The following summer, director John Landis rented the site to shoot a demolition derby of auto destruction for his latest project, a musical comedy starring John Belushi and Dan Aykroyd as ‘Joliet’ Jake and Elwood, The Blues Brothers. Landis had new shop windows and merchandise put in; he signed up dealerships to stock the car park and mocked-up showrooms with the latest in shiny and fat-rubbered Detroit steel.
The mall was eventually razed to the asphalt in May 2012 but Landis and his team of stunt drivers gave the demolition crew one helluva head start on that summer night back in ’79. The new cars and the mall would be wrecked in one spectacular money shot that was over in a matter of minutes.
By all accounts, that evening’s filming was bang on schedule but then some of the cast and crew began to notice that one of their number was missing. “Nobody could find John,” Dan Aykroyd tells The Blues. “I couldn’t find him on set or in my trailer, his trailer, anyone’s trailer. The radios were going crazy. It was 2am and we had to leave by dawn. Time and money were ticking away. I could just see $150,000 disappearing.
“I went to have a cigarette and stood under the stars, under the street lamps,” he continues. “I could see broken street lamps and a path of tufts of grass and broken glass, with the lights fading into the distance, like when Frank Sinatra is in his raincoat as he walks away. It was a logical walk to follow and I went down it. Lights in the homes around were extinguished. It was a dark suburban neighbourhood.”
As he sauntered along the quiet street, Aykroyd spotted something glowing in the distance.
“One light was on,” he recalls. “I knocked and a man came to the door. I said, ‘I’m sorry to disturb you, I’m looking for a missing member of our film crew.’ The man said, ‘You mean Belushi? He’s been here two hours, raided my fridge. He’s asleep on the couch.’”

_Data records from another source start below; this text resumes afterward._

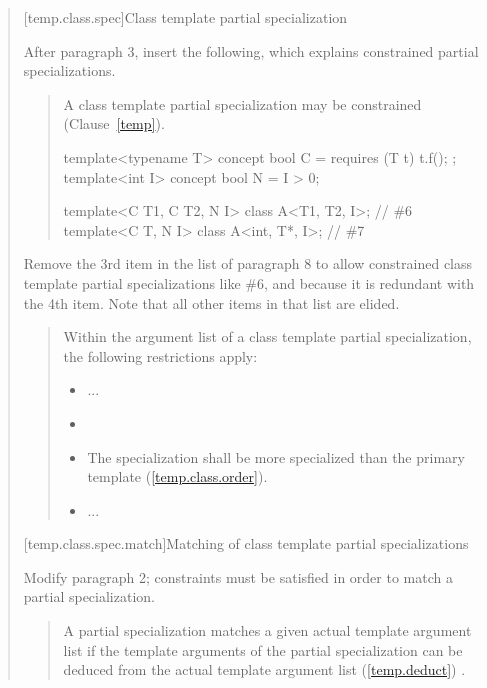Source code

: \begin{quote}
[temp.class.spec]{Class template partial specialization}

After paragraph 3, insert the following, which explains constrained partial 
specializations.

\begin{quote}
\begin{addedblock}
\setcounter{Paras}{3}
\pnum
A class template partial specialization may be constrained
(Clause~\ref{temp}).
\enterexample
\begin{codeblock}
template<typename T> concept bool C = requires (T t) { t.f(); };
template<int I> concept bool N = I > 0;

template<C T1, C T2, N I> class A<T1, T2, I>;  // \#6
template<C T, N I>        class A<int, T*, I>; // \#7
\end{codeblock}
\exitexample
\end{addedblock}
\end{quote}

Remove the 3rd item in the list of paragraph 8 to allow constrained class 
template partial specializations like \#6, and because it is redundant with 
the 4th item. Note that all other items in that list are elided.

\begin{quote}
\setcounter{Paras}{7}
Within the argument list of a class template partial specialization, 
the following restrictions apply:
\begin{itemize}
\item ...

\item {}

\item The specialization shall be more specialized than the primary
template (\ref{temp.class.order}).

\item ...
\end{itemize}
\end{quote}
 
[temp.class.spec.match]{Matching of class template partial specializations}

Modify paragraph 2; constraints must be satisfied in order
to match a partial specialization. 

\begin{quote}
\setcounter{Paras}{1}
\pnum
A partial specialization matches a given actual template argument list if 
the template arguments of the partial specialization can be deduced from the 
actual template argument list (\ref{temp.deduct}) .
\end{quote}


\end{quote}
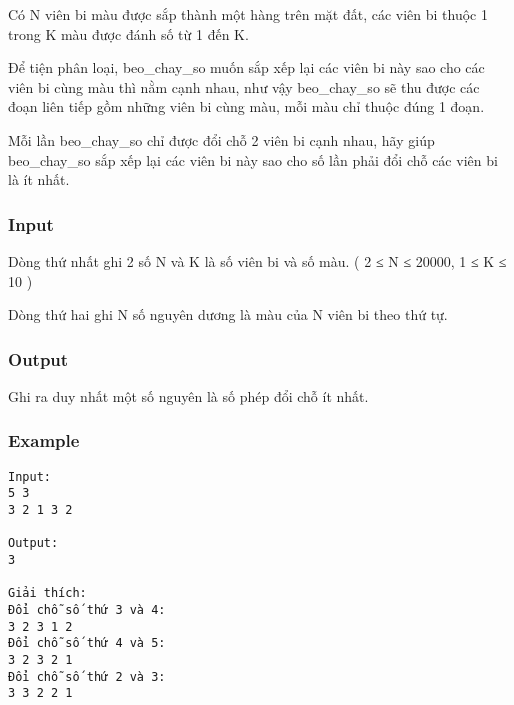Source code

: 



   Có N viên bi màu được sắp thành một hàng trên mặt đất, các viên bi thuộc 1 trong K màu được đánh số từ 1 đến K.  

   Để tiện phân loại, beo\_chay\_so muốn sắp xếp lại các viên bi này sao cho các viên bi cùng màu thì nằm cạnh nhau, như vậy beo\_chay\_so sẽ thu được các đoạn liên tiếp gồm những viên bi cùng màu, mỗi màu chỉ thuộc đúng 1 đoạn.  

   Mỗi lần beo\_chay\_so chỉ được đổi chỗ 2 viên bi cạnh nhau, hãy giúp beo\_chay\_so sắp xếp lại các viên bi này sao cho số lần phải đổi chỗ các viên bi là ít nhất.  

\subsubsection{   Input  }

   Dòng thứ nhất ghi 2 số N và K là số viên bi và số màu. ( 2 ≤ N ≤ 20000, 1 ≤ K ≤ 10 )  

   Dòng thứ hai ghi N số nguyên dương là màu của N viên bi theo thứ tự.  

\subsubsection{   Output  }

   Ghi ra duy nhất một số nguyên là số phép đổi chỗ ít nhất.  

\subsubsection{   Example  }
\begin{verbatim}
Input:
5 3
3 2 1 3 2

Output:
3

Giải thích:
Đổi chỗ số thứ 3 và 4:
3 2 3 1 2
Đổi chỗ số thứ 4 và 5:
3 2 3 2 1
Đổi chỗ số thứ 2 và 3:
3 3 2 2 1
\end{verbatim}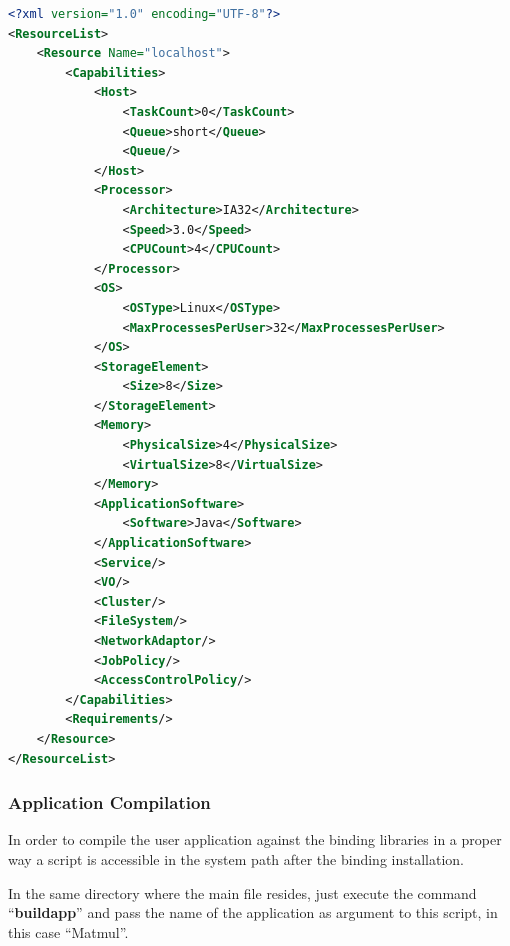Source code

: \begin{lstlisting}[language=xml] 
<?xml version="1.0" encoding="UTF-8"?>
<ResourceList>
    <Resource Name="localhost">
        <Capabilities>
            <Host>
                <TaskCount>0</TaskCount>
                <Queue>short</Queue>
                <Queue/>
            </Host>
            <Processor>
                <Architecture>IA32</Architecture>
                <Speed>3.0</Speed>
                <CPUCount>4</CPUCount>
            </Processor>
            <OS>
                <OSType>Linux</OSType>
                <MaxProcessesPerUser>32</MaxProcessesPerUser>
            </OS>
            <StorageElement>
                <Size>8</Size>
            </StorageElement>
            <Memory>
                <PhysicalSize>4</PhysicalSize>
                <VirtualSize>8</VirtualSize>
            </Memory>
            <ApplicationSoftware>
                <Software>Java</Software>
            </ApplicationSoftware>
            <Service/>
            <VO/>
            <Cluster/>
            <FileSystem/>
            <NetworkAdaptor/>
            <JobPolicy/>
            <AccessControlPolicy/>
        </Capabilities>
        <Requirements/>
    </Resource>
</ResourceList>
\end{lstlisting}

\subsubsection{Application Compilation}
In order to compile the user application against the binding libraries in a proper way a script is 
accessible in the system path after the binding installation.

In the same directory where the main file resides, just execute the command ``{\bf buildapp}'' and 
pass the name of the application as argument to this script, in this case ``Matmul''.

That evening is Dan Aykroyd’s favourite memory of his late friend: “He was the guest who wouldn’t leave.”
Debuting in 1980, The Blues Brothers movie is a light-hearted musical comedy that became a culturally significant event. It introduced a generation ignorant of the cultural significance of African-American music like jazz, blues and soul to legends like Aretha Franklin, John Lee Hooker, James Brown and Cab Calloway.
Picking up his brother ‘Joliet’ Jake Blues from prison where he’s served a three-year stretch for armed robbery, Elwood Blues has the audacity to turn up in The Bluesmobile (Illinois licence plate BDR529), a decommissioned ’74 Mount Prospect, Illinois Dodge Monaco patrol car.
He swapped their Cadillac for a microphone. The new motor’s attributes will come in handy when the brothers try to stay one step ahead of State Troopers, Illinois nazis and a pissed-off country band called The Good Ol’ Boys… and Jake’s homicidal ex-girlfriend, played by Carrie Fisher. Says Elwood: “It’s got a cop motor, a 440-cubic-inch plant. It’s got cop tires, cop suspension, cop shocks. It’s a model made before catalytic converters so it’ll run good on regular gas.”
The movie’s plot is simple. The boys return to the St. Helen of the Blessed Shroud orphanage in Calumet City, Illinois, where they were raised by Sister Stigmata – aka The Penguin – to find that she’s fighting closure. They need $5,000 to pay property taxes and stay in business. ‘Joliet’ Jake and Elwood visit the evangelical church service of Cleophus James (played brilliantly by James Brown), where Jake suddenly sees the light.
It’s a mission from God. Put their old band The Blues Brothers back together, put on a show and collect enough dough to save the orphanage.
All they have to do is find their old bandmates.
But hey, we’re getting ahead of ourselves here. As Steve Cropper told us, “The Blues Brothers was a band way before it was a movie…”
In 1975, Belushi joined the cast of comedy sketch show Saturday Night Live. His trademark skit involved dressing up as a bumble bee and singing Slim Harpo’s 1957 Excello Records B-side I’m A King Bee (‘Well, I’m a king bee, buzzin’ around yo’ hive’). It was Dan Aykroyd that sparked Belushi’s initial interest in blues music (he was bored of rock and hated disco) but singer and harpist Curtis Salgado gets the credit for fanning the embers.
“He sure turned John on to blues music,” acknowledges Aykroyd. “He steeped him in blues culture. I listened to him for my own harmonica practice.”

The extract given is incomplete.